Support CWL Prov with `cwltool` for OGC API - Processes IPT
Opened this issue · 0 comments
Description
Given the rising need for IPT (Integrity, Provenance, Trust) through OGC APIs and their workflow processing, the provenance capabilities of CWL should be leveraged to accomplish this goal.
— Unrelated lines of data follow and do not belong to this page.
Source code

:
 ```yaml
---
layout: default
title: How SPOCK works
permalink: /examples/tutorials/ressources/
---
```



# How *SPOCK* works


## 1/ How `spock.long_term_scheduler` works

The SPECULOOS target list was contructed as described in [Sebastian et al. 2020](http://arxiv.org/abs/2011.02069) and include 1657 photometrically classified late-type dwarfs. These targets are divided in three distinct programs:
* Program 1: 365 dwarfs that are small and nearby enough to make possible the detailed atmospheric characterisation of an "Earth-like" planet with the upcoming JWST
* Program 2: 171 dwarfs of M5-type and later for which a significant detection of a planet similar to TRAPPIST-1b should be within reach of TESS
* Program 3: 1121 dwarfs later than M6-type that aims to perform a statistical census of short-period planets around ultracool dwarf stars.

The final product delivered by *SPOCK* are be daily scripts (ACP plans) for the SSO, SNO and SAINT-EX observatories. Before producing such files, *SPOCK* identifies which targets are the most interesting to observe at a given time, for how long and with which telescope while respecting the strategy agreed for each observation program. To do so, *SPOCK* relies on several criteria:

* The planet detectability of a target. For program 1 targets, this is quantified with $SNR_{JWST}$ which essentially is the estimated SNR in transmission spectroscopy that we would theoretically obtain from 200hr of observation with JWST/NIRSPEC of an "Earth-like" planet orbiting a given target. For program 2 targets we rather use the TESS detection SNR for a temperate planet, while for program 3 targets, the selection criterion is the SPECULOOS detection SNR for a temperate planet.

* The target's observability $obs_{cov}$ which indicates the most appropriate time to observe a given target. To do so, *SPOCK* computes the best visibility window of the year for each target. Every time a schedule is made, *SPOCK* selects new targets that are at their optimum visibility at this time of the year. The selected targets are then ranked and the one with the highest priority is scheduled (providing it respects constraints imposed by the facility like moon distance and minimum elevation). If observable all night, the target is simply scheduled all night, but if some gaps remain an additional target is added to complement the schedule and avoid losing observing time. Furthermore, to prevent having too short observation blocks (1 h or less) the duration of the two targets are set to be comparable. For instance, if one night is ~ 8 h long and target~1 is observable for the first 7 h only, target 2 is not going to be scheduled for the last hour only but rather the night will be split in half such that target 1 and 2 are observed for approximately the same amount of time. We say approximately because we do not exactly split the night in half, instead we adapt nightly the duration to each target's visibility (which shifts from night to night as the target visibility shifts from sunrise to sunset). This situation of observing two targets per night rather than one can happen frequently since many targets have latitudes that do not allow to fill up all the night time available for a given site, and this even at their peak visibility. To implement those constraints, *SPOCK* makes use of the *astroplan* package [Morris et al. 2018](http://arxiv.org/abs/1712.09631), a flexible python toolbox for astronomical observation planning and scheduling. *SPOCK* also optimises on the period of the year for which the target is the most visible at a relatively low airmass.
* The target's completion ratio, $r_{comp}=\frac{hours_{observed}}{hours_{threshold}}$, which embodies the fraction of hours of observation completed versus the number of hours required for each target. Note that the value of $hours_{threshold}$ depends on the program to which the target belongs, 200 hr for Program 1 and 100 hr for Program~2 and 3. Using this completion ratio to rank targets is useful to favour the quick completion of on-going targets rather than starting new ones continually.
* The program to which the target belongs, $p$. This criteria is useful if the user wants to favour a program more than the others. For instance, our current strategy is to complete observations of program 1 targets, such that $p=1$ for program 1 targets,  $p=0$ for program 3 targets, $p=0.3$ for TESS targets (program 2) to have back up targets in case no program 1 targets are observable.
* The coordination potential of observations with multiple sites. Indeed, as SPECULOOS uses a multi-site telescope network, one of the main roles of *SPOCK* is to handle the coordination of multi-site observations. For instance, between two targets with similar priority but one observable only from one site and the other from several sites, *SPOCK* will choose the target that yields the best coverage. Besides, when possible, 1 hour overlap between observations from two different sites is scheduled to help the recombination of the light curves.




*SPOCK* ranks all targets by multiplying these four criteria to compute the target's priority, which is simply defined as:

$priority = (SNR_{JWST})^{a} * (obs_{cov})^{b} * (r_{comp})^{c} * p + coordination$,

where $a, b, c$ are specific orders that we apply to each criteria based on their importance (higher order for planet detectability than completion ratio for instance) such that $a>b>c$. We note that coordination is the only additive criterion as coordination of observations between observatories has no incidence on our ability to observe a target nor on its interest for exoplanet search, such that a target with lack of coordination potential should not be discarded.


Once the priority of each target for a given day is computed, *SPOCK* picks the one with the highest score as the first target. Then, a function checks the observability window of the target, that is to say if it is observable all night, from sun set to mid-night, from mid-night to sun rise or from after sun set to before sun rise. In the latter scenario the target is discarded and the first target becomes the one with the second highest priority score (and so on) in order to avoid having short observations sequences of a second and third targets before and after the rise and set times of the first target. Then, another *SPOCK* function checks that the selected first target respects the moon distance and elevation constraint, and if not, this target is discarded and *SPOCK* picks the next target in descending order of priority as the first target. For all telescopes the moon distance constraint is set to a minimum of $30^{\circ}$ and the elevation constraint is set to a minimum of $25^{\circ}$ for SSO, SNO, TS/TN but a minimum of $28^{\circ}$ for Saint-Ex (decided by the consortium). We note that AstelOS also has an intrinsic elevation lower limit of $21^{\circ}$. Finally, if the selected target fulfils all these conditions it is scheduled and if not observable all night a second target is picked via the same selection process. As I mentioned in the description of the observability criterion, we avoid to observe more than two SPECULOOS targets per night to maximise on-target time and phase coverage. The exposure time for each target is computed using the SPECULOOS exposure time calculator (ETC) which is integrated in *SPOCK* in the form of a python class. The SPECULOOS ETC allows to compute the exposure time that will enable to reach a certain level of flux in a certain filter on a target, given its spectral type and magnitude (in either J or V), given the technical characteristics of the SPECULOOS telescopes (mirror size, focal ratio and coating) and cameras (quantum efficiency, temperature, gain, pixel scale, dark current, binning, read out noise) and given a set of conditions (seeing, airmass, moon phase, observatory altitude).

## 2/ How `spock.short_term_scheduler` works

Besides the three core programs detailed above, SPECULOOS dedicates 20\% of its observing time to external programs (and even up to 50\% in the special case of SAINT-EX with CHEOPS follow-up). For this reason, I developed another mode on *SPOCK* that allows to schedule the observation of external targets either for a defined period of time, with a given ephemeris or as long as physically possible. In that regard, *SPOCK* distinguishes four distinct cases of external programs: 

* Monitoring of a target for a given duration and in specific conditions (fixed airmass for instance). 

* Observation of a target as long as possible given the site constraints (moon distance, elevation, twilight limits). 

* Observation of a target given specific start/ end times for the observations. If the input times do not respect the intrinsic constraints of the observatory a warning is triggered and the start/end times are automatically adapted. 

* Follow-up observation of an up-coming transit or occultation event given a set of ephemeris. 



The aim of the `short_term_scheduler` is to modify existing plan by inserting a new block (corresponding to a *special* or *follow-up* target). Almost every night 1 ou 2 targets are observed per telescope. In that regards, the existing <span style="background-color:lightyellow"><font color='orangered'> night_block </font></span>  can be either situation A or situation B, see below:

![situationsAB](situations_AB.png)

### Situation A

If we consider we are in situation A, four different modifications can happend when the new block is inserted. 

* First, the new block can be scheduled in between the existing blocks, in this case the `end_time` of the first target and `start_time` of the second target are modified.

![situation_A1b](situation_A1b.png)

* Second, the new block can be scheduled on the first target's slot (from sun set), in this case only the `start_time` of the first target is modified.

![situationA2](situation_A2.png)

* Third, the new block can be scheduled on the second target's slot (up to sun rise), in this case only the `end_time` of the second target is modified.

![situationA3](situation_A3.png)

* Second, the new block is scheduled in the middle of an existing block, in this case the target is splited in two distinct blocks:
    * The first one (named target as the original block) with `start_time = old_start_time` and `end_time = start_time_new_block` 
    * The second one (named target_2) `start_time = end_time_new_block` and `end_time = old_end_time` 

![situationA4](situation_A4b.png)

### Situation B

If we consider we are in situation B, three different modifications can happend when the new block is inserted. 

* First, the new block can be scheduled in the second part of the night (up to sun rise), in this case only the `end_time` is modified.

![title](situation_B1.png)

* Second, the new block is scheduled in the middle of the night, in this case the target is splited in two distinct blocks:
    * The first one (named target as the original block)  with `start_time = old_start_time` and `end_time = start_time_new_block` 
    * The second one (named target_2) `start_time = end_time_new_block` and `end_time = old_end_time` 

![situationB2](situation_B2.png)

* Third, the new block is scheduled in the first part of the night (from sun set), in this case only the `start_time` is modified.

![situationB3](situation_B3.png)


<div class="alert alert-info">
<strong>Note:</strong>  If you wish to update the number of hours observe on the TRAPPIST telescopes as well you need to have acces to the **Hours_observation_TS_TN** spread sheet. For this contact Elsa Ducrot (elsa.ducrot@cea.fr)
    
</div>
This would add metadata references within the CWL Application Packages themselves, allowing better open-science and IPT workflow tracking.
To Do
-
GET /jobs/{jobId}/run
to return the PROV-JSON produced by cwltool --provenance -
Alternate PROV-XML/RDF/etc. if
Accept
requests it -
When generating
cwltool --provenance
results, avoid duplicating results already found in WPS-outputs to save space (use their URI for cross-reference) -
Any additional metadata/links pointing at the specific job and process executed that should be embedded in the PROV contents
-
Cross-walk with #716 requirements
References
- https://github.com/common-workflow-language/cwlprov (see
cwltool --provenance
) - example run with OSPD algae workflow: https://gitlab.ogc.org/ogc/T20-GDC/-/wikis/GDC-Provenance-demonstration-GeoLabs
- consider new options to avoid data duplication of I/O in provenance folder
common-workflow-language/cwltool#1989 - PROV: https://www.w3.org/TR/prov-overview/
- PROV-LINKS: https://www.w3.org/TR/2013/NOTE-prov-links-20130430/
- PROV-JSON: https://www.w3.org/submissions/prov-json/
- PROV-RDF: https://www.w3.org/TR/2013/REC-prov-o-20130430/
- PROV-HTML: https://www.w3.org/TR/2013/REC-prov-n-20130430/
- PROV-XML: https://www.w3.org/TR/2013/NOTE-prov-xml-20130430/